Même s'il est, lui aussi, confronté à la problématique de la hausse des matières premières, le photovoltaïque sur bâtiments agricoles fait partie des secteurs qui devraient profiter à plein du redémarrage économique, à la sortie de la crise sanitaire. Mais les professionnels et leurs clients attendent depuis un an et demi la sortie d'un décret donnant plus de souplesse aux projets de ce type...

Le photovoltaïque dans les starting-blocks
Les acteurs du photovoltaïque sur bâtiments agricoles doivent composer avec des hausses de matières premières qui, néanmoins, ne remettent pas en cause l'engouement de leurs clients pour ces dispositifs. (crédit Clef Energies)

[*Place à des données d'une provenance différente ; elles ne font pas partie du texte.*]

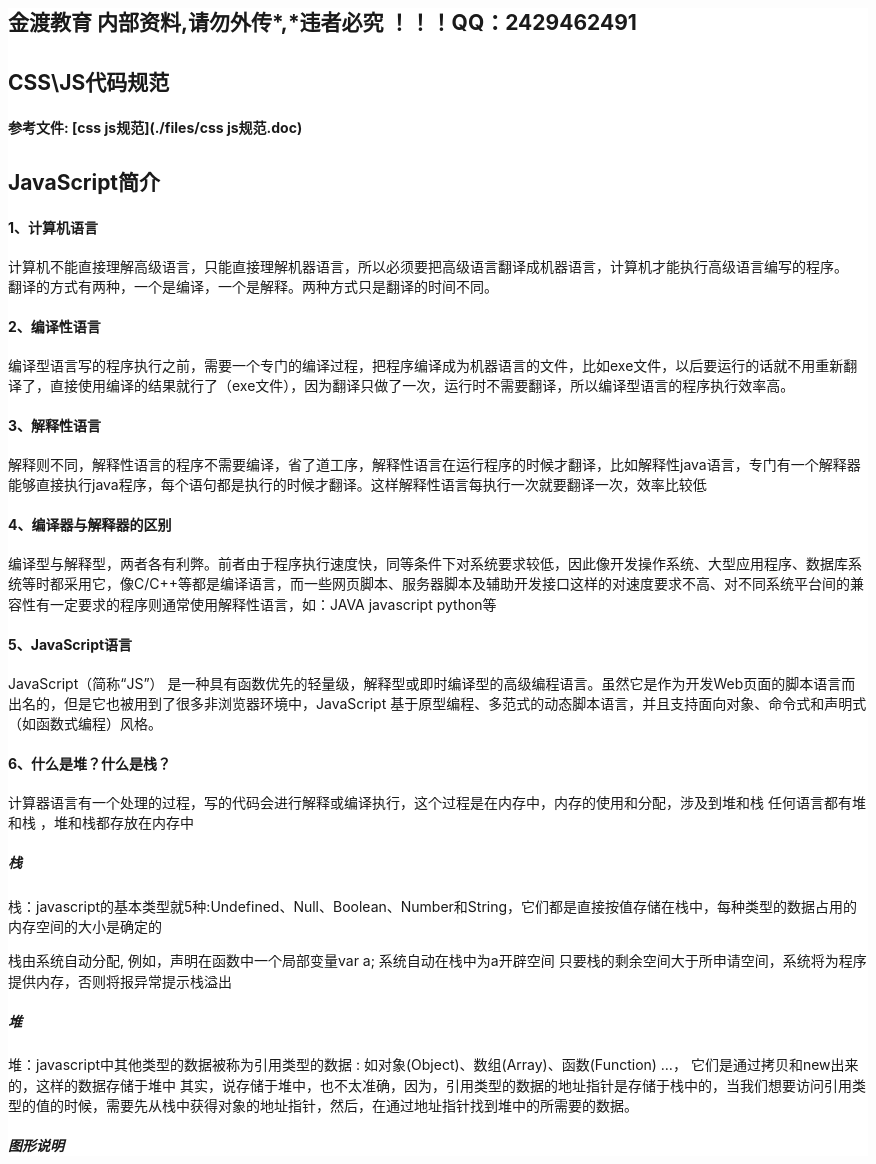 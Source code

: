 ## 金渡教育   内部资料,请勿外传*,*违者必究 ！！！QQ：2429462491

## CSS\JS代码规范

#### 参考文件: [css js规范](./files/css js规范.doc)

## JavaScript简介

#### 1、计算机语言

计算机不能直接理解高级语言，只能直接理解机器语言，所以必须要把高级语言翻译成机器语言，计算机才能执行高级语言编写的程序。  翻译的方式有两种，一个是编译，一个是解释。两种方式只是翻译的时间不同。

#### 2、编译性语言

编译型语言写的程序执行之前，需要一个专门的编译过程，把程序编译成为机器语言的文件，比如exe文件，以后要运行的话就不用重新翻译了，直接使用编译的结果就行了（exe文件），因为翻译只做了一次，运行时不需要翻译，所以编译型语言的程序执行效率高。

#### 3、解释性语言

解释则不同，解释性语言的程序不需要编译，省了道工序，解释性语言在运行程序的时候才翻译，比如解释性java语言，专门有一个解释器能够直接执行java程序，每个语句都是执行的时候才翻译。这样解释性语言每执行一次就要翻译一次，效率比较低

#### 4、编译器与解释器的区别

编译型与解释型，两者各有利弊。前者由于程序执行速度快，同等条件下对系统要求较低，因此像开发操作系统、大型应用程序、数据库系统等时都采用它，像C/C++等都是编译语言，而一些网页脚本、服务器脚本及辅助开发接口这样的对速度要求不高、对不同系统平台间的兼容性有一定要求的程序则通常使用解释性语言，如：JAVA  javascript python等

#### 5、JavaScript语言

JavaScript（简称“JS”） 是一种具有函数优先的轻量级，解释型或即时编译型的高级编程语言。虽然它是作为开发Web页面的脚本语言而出名的，但是它也被用到了很多非浏览器环境中，JavaScript 基于原型编程、多范式的动态脚本语言，并且支持面向对象、命令式和声明式（如函数式编程）风格。

#### 6、什么是堆？什么是栈？

计算器语言有一个处理的过程，写的代码会进行解释或编译执行，这个过程是在内存中，内存的使用和分配，涉及到堆和栈
 任何语言都有堆和栈 ，堆和栈都存放在内存中  

##### 栈

栈：javascript的基本类型就5种:Undefined、Null、Boolean、Number和String，它们都是直接按值存储在栈中，每种类型的数据占用的内存空间的大小是确定的

栈由系统自动分配,  例如，声明在函数中一个局部变量var a; 系统自动在栈中为a开辟空间
只要栈的剩余空间大于所申请空间，系统将为程序提供内存，否则将报异常提示栈溢出

##### 堆

堆：javascript中其他类型的数据被称为引用类型的数据 : 如对象(Object)、数组(Array)、函数(Function) …，
它们是通过拷贝和new出来的，这样的数据存储于堆中
其实，说存储于堆中，也不太准确，因为，引用类型的数据的地址指针是存储于栈中的，当我们想要访问引用类型的值的时候，需要先从栈中获得对象的地址指针，然后，在通过地址指针找到堆中的所需要的数据。

##### 图形说明
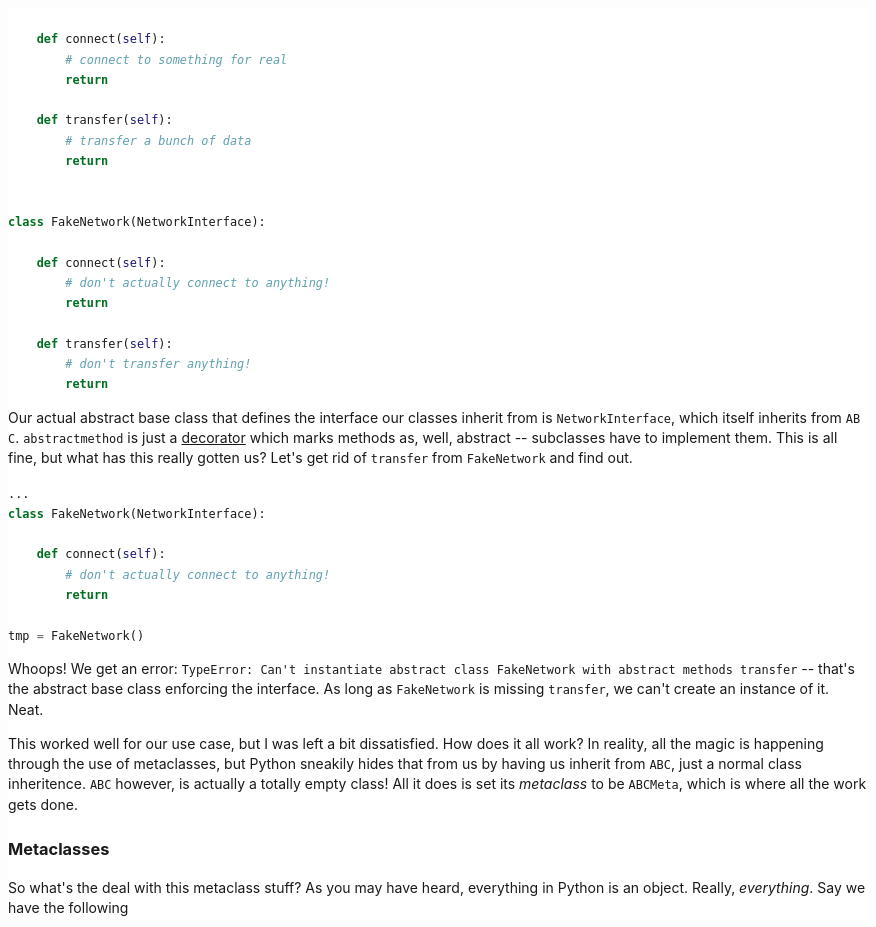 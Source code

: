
 ```python

    def connect(self):
        # connect to something for real
        return

    def transfer(self):
        # transfer a bunch of data
        return


class FakeNetwork(NetworkInterface):

    def connect(self):
        # don't actually connect to anything!
        return

    def transfer(self):
        # don't transfer anything!
        return
```

Our actual abstract base class that defines the interface our classes inherit from is `NetworkInterface`, which itself inherits from `ABC`. `abstractmethod` is just a [decorator](https://realpython.com/primer-on-python-decorators/) which marks methods as, well, abstract -- subclasses have to implement them. This is all fine, but what has this really gotten us? Let's get rid of `transfer` from `FakeNetwork` and find out.

```python
...
class FakeNetwork(NetworkInterface):

    def connect(self):
        # don't actually connect to anything!
        return

tmp = FakeNetwork()
```

Whoops! We get an error: `TypeError: Can't instantiate abstract class FakeNetwork with abstract methods transfer` -- that's the abstract base class enforcing the interface. As long as `FakeNetwork` is missing `transfer`, we can't create an instance of it. Neat.

This worked well for our use case, but I was left a bit dissatisfied. How does it all work? In reality, all the magic is happening through the use of metaclasses, but Python sneakily hides that from us by having us inherit from `ABC`, just a normal class inheritence. `ABC` however, is actually a totally empty class! All it does is set its _metaclass_ to be `ABCMeta`, which is where all the work gets done.

### Metaclasses

So what's the deal with this metaclass stuff? As you may have heard, everything in Python is an object. Really, _everything_. Say we have the following
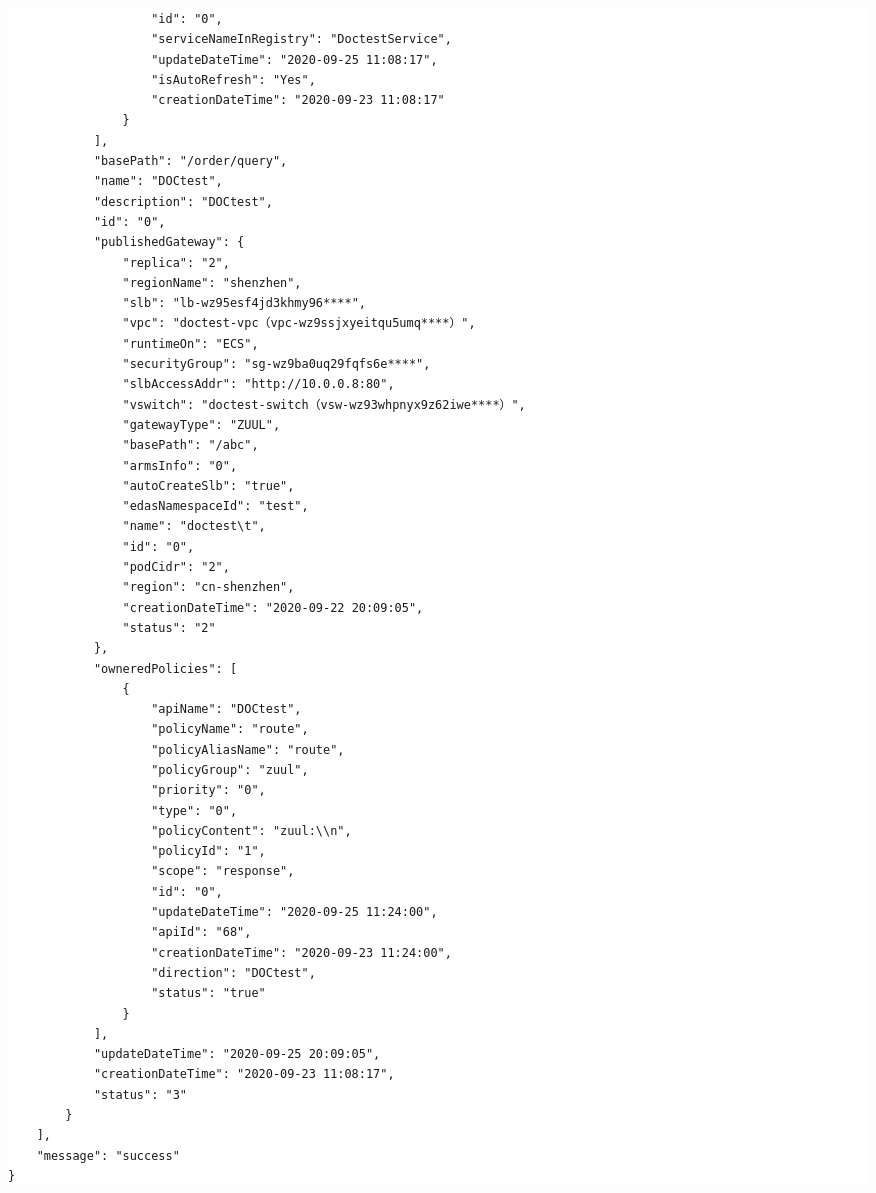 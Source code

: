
 ```
                    "id": "0",
                    "serviceNameInRegistry": "DoctestService",
                    "updateDateTime": "2020-09-25 11:08:17",
                    "isAutoRefresh": "Yes",
                    "creationDateTime": "2020-09-23 11:08:17"
                }
            ],
            "basePath": "/order/query",
            "name": "DOCtest",
            "description": "DOCtest",
            "id": "0",
            "publishedGateway": {
                "replica": "2",
                "regionName": "shenzhen",
                "slb": "lb-wz95esf4jd3khmy96****",
                "vpc": "doctest-vpc（vpc-wz9ssjxyeitqu5umq****）",
                "runtimeOn": "ECS",
                "securityGroup": "sg-wz9ba0uq29fqfs6e****",
                "slbAccessAddr": "http://10.0.0.8:80",
                "vswitch": "doctest-switch（vsw-wz93whpnyx9z62iwe****）",
                "gatewayType": "ZUUL",
                "basePath": "/abc",
                "armsInfo": "0",
                "autoCreateSlb": "true",
                "edasNamespaceId": "test",
                "name": "doctest\t",
                "id": "0",
                "podCidr": "2",
                "region": "cn-shenzhen",
                "creationDateTime": "2020-09-22 20:09:05",
                "status": "2"
            },
            "owneredPolicies": [
                {
                    "apiName": "DOCtest",
                    "policyName": "route",
                    "policyAliasName": "route",
                    "policyGroup": "zuul",
                    "priority": "0",
                    "type": "0",
                    "policyContent": "zuul:\\n",
                    "policyId": "1",
                    "scope": "response",
                    "id": "0",
                    "updateDateTime": "2020-09-25 11:24:00",
                    "apiId": "68",
                    "creationDateTime": "2020-09-23 11:24:00",
                    "direction": "DOCtest",
                    "status": "true"
                }
            ],
            "updateDateTime": "2020-09-25 20:09:05",
            "creationDateTime": "2020-09-23 11:08:17",
            "status": "3"
        }
    ],
    "message": "success"
}
```
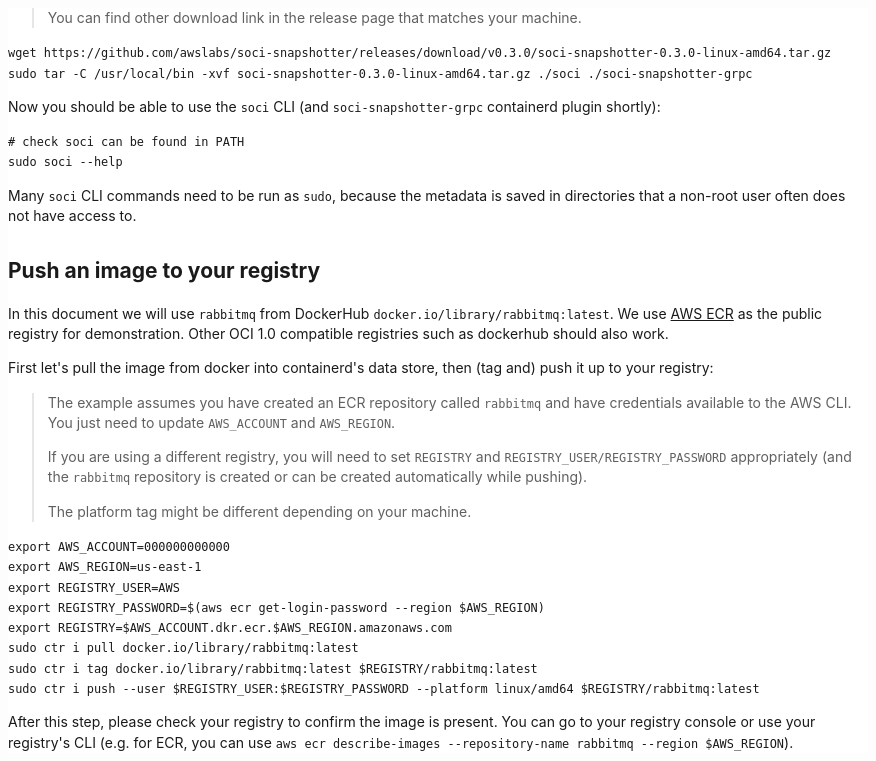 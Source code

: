 > You can find other download link in the release page that matches your machine.

```shell
wget https://github.com/awslabs/soci-snapshotter/releases/download/v0.3.0/soci-snapshotter-0.3.0-linux-amd64.tar.gz
sudo tar -C /usr/local/bin -xvf soci-snapshotter-0.3.0-linux-amd64.tar.gz ./soci ./soci-snapshotter-grpc
```

Now you should be able to use the `soci` CLI (and `soci-snapshotter-grpc` containerd plugin shortly):

```shell
# check soci can be found in PATH
sudo soci --help
```

Many `soci` CLI commands need to be run as `sudo`, because the metadata is saved
in directories that a non-root user often does not have access to.

## Push an image to your registry

In this document we will use `rabbitmq` from DockerHub `docker.io/library/rabbitmq:latest`.
We use [AWS ECR](https://docs.aws.amazon.com/AmazonECR/latest/userguide/getting-started-console.html)
as the public registry for demonstration. Other OCI 1.0 compatible registries such
as dockerhub should also work.

First let's pull the image from docker into containerd's data store, then (tag and)
push it up to your registry:

> The example assumes you have created an ECR repository called `rabbitmq` and
> have credentials available to the AWS CLI. You just need to update `AWS_ACCOUNT` and `AWS_REGION`.
>
> If you are using a different registry, you will need to set `REGISTRY` and `REGISTRY_USER/REGISTRY_PASSWORD` appropriately
> (and the `rabbitmq` repository is created or can be created automatically while pushing).
>
> The platform tag might be different depending on your machine.

```shell
export AWS_ACCOUNT=000000000000
export AWS_REGION=us-east-1
export REGISTRY_USER=AWS
export REGISTRY_PASSWORD=$(aws ecr get-login-password --region $AWS_REGION)
export REGISTRY=$AWS_ACCOUNT.dkr.ecr.$AWS_REGION.amazonaws.com
sudo ctr i pull docker.io/library/rabbitmq:latest
sudo ctr i tag docker.io/library/rabbitmq:latest $REGISTRY/rabbitmq:latest
sudo ctr i push --user $REGISTRY_USER:$REGISTRY_PASSWORD --platform linux/amd64 $REGISTRY/rabbitmq:latest
```

After this step, please check your registry to confirm the image is present.
You can go to your registry console or use your registry's CLI (e.g. for ECR, you
can use `aws ecr describe-images --repository-name rabbitmq --region $AWS_REGION`).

Selon Bruce Febvret, le fondateur et dirigeant d'O'Sitoit, entreprise dont le siège se situe à Aiserey, en Côte-d'Or, les volumes d'installations photovoltaïques en toitures de bâtiments devraient être multipliés par quatre, par rapport à ce qu'ils sont actuellement en France, pour que notre pays atteignent les objectifs qu'il s'est fixé, en termes d'énergies renouvelables. Un écart important qui n'a besoin que d'une décision pour commencer à être comblé : la parution du décret concrétisant la décision du gouvernement de repousser la limite de dépôt d'un appel d'offres pour une installation photovoltaïque en toiture de 100 Kilowatts crête (kWc) actuellement, à 500 kWc. Une décision qui avait été officialisée au Salon de l'Agriculture en... février 2020. Depuis, son décret d'application se fait attendre. Il pourrait être signé cet été... ou pas. Une incertitude qui pèse, autant pour les professionnels de ce type d'installation que pour leurs clients, porteurs de nombreux projets. Le secteur est dans les startings-blocks. « Tout le monde est demandeur, poursuit Bruce Febvret, il faut juste que l'État signe le décret qu'on nous fait miroiter depuis des mois... On a une filière agricole dynamique, demandeuse de solutions, et qui représente 60 % de notre activité alors il faut y aller ! »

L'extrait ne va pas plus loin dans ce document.